Cash From Opium Helps Prop Up Generals

Drug money helps keep the Burmese junta afloat, providing cash for hotels, discos, and even major infrastructure projects.

"The country runs on opium," says one American businessman in Burma.

Burma's opium output soared from 400 tons in 1968 to more than 2,500 tons in 1996, making it the world's largest producer of opium (the substance used to manufacture heroin).

Recognized drug barons have also used narco-dollars to "buy" the tolerance of the junta in Rangoon, the capital.

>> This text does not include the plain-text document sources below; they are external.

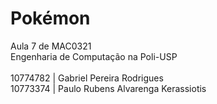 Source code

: # Pokémon
Aula 7 de MAC0321\
Engenharia de Computação na Poli-USP\
\
10774782 | Gabriel Pereira Rodrigues\
10773374 | Paulo Rubens Alvarenga Kerassiotis
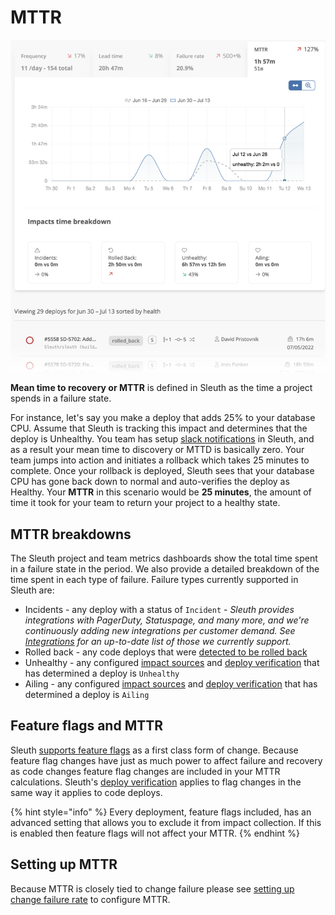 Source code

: # MTTR

![](<../.gitbook/assets/image (20) (1).png>)

**Mean time to recovery or MTTR** is defined in Sleuth as the time a project spends in a failure state.

For instance, let's say you make a deploy that adds 25% to your database CPU. Assume that Sleuth is tracking this impact and determines that the deploy is Unhealthy. You team has setup [slack notifications](../notifications.md) in Sleuth, and as a result your mean time to discovery or MTTD is basically zero. Your team jumps into action and initiates a rollback which takes 25 minutes to complete. Once your rollback is deployed, Sleuth sees that your database CPU has gone back down to normal and auto-verifies the deploy as Healthy. Your **MTTR** in this scenario would be **25 minutes**, the amount of time it took for your team to return your project to a healthy state.

## MTTR breakdowns

The Sleuth project and team metrics dashboards show the total time spent in a failure state in the period. We also provide a detailed breakdown of the time spent in each type of failure. Failure types currently supported in Sleuth are:

* Incidents - any deploy with a status of `Incident` - _Sleuth provides integrations with PagerDuty, Statuspage, and many more, and we're continuously adding new integrations per customer demand. See_ [_Integrations_](broken-reference) _for an up-to-date list of those we currently support._&#x20;
* Rolled back - any code deploys that were [detected to be rolled back](../modeling-your-deployments/code-deployments/rollbacks.md)
* Unhealthy - any configured [impact sources](../integrations-1/impact-sources/) and [deploy verification](../auto-verify-your-deploys/) that has determined a deploy is `Unhealthy`
* Ailing - any configured [impact sources](../integrations-1/impact-sources/) and [deploy verification](../auto-verify-your-deploys/) that has determined a deploy is `Ailing`

## Feature flags and MTTR

Sleuth [supports feature flags](../modeling-your-deployments/feature-flags.md) as a first class form of change. Because feature flag changes have just as much power to affect failure and recovery as code changes feature flag changes are included in your MTTR calculations. Sleuth's [deploy verification](../auto-verify-your-deploys/) applies to flag changes in the same way it applies to code deploys.

{% hint style="info" %}
Every deployment, feature flags included, has an advanced setting that allows you to exclude it from impact collection. If this is enabled then feature flags will not affect your MTTR.
{% endhint %}

## Setting up MTTR

Because MTTR is closely tied to change failure please see [setting up change failure rate](change-failure-rate.md#setting-up-change-failure) to configure MTTR.
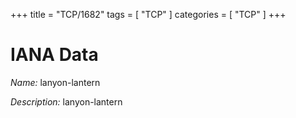 +++
title = "TCP/1682"
tags = [ "TCP" ]
categories = [ "TCP" ]
+++

# IANA Data

_Name:_ lanyon-lantern

_Description:_ lanyon-lantern

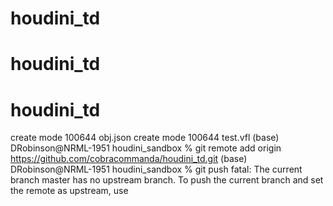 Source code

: # houdini_td
# houdini_td
# houdini_td
 create mode 100644 obj.json
 create mode 100644 test.vfl
(base) DRobinson@NRML-1951 houdini_sandbox % git remote add origin https://github.com/cobracommanda/houdini_td.git
(base) DRobinson@NRML-1951 houdini_sandbox % git push
fatal: The current branch master has no upstream branch.
To push the current branch and set the remote as upstream, use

The former leader of a 10,000-strong rebel army, the notorious drug warlord Khun Sa, used to claim that he only sold opium to fund his struggle against the Burmese government.

But since his surrender in 1996, Khun Sa, who is wanted for extradition by American authorities, has changed his tune. The drug baron now lives discreetly, but opulently, in a villa in Rangoon.

Immune from arrest, Khun Sa has revealed openly that he is investing in real estate and hotel projects. Some intelligence sources say Khun Sa has even offered to provide cash for a road between Rangoon and the central Burmese city of Mandalay.

One of Rangoon's more popular nightspots is also reputedly owned by the drug lord.

In lean economic times, and in the face of American sanctions, illicit drug revenues may prove a trump card for the military junta.

United States government sources estimate the value of Burma's illegal drug exports at $700 million to $1 billion.

"You can tell when the opium has been harvested because there's a flood of dollars onto the black market," explains one Asian businessman in Rangoon.